These foods make you hungry instead of satiated
Are you still a little hungry after your two croissants? There’s nothing more normal, you’ve probably just chosen the wrong foods. To learn how to be (finally) satiated, follow our guide.
Many foods are natural “appetite suppressants”, such as those rich in protein, which help you to feel full. Others, on the contrary, stimulate the appetite, and it is better to keep them away from your plate. How can certain foods make you hungry instead of satisfied? This is explained in particular by their high glycaemic index: they quickly increase the level of sugar in the blood, which will come down again just as quickly afterwards. Once your sense of hunger is stimulated by the drop in blood sugar, you quickly feel peckish, even shortly after finishing your meal. But they can also simply lack the most beneficial nutrients, and leave you hungry. Here is an overview of these false friends according to nutritionists.

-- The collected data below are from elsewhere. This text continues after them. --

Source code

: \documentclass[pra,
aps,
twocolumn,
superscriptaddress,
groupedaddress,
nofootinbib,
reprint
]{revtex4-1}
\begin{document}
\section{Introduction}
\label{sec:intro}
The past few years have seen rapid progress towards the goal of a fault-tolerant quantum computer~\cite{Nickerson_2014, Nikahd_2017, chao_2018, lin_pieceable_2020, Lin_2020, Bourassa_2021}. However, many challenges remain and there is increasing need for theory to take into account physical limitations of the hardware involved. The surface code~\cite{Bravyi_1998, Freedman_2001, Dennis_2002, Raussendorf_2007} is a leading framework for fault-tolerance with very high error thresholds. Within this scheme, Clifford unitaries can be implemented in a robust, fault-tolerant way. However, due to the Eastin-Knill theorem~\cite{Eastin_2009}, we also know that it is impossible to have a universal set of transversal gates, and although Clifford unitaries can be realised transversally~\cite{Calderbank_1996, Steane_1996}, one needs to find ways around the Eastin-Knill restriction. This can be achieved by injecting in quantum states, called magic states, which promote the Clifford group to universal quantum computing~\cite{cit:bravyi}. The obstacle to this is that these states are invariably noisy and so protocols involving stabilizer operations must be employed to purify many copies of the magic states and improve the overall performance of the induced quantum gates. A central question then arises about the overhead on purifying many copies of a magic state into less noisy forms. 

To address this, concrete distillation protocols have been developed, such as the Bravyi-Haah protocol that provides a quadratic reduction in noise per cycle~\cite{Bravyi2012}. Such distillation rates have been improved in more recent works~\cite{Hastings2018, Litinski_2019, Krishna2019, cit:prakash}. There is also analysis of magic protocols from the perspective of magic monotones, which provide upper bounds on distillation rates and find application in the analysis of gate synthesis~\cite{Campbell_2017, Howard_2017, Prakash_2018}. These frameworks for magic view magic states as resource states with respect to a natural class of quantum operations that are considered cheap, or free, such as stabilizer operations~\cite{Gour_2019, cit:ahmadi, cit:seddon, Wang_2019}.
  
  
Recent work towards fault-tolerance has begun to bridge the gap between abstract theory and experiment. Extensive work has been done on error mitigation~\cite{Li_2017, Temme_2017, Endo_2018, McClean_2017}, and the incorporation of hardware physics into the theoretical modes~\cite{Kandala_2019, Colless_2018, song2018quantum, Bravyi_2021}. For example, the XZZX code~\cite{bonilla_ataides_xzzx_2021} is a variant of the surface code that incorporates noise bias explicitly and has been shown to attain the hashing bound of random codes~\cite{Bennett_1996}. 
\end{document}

Do you feel less guilty after ordering two trays of sushi rather than a family size pizza? Make no mistake, sushi is mainly made up of white rice with vinegar, so its glycaemic index is high. For Japanese food aficionados, console yourself instead with miso soup and sashimi, rich in protein and therefore satisfying.
Do you squeeze your own fruit for a 100% natural-energy juice? Skip the juice in favour of pieces or compote, because the fibres of the fruits are in the skin and the pulp. Once squeezed, only the sugar remains, which raises blood sugar. In addition, you deprive yourself of chewing, which is a big factor in helping you to feel full.
Why do we reach for peanuts and other pieces of charcuterie after a few glasses of alcohol? The reason is simple: drinking lowers glycogen levels (the form sugar takes when it is stored by the body) and raises blood sugar, which will then drop and result in feeling hunger.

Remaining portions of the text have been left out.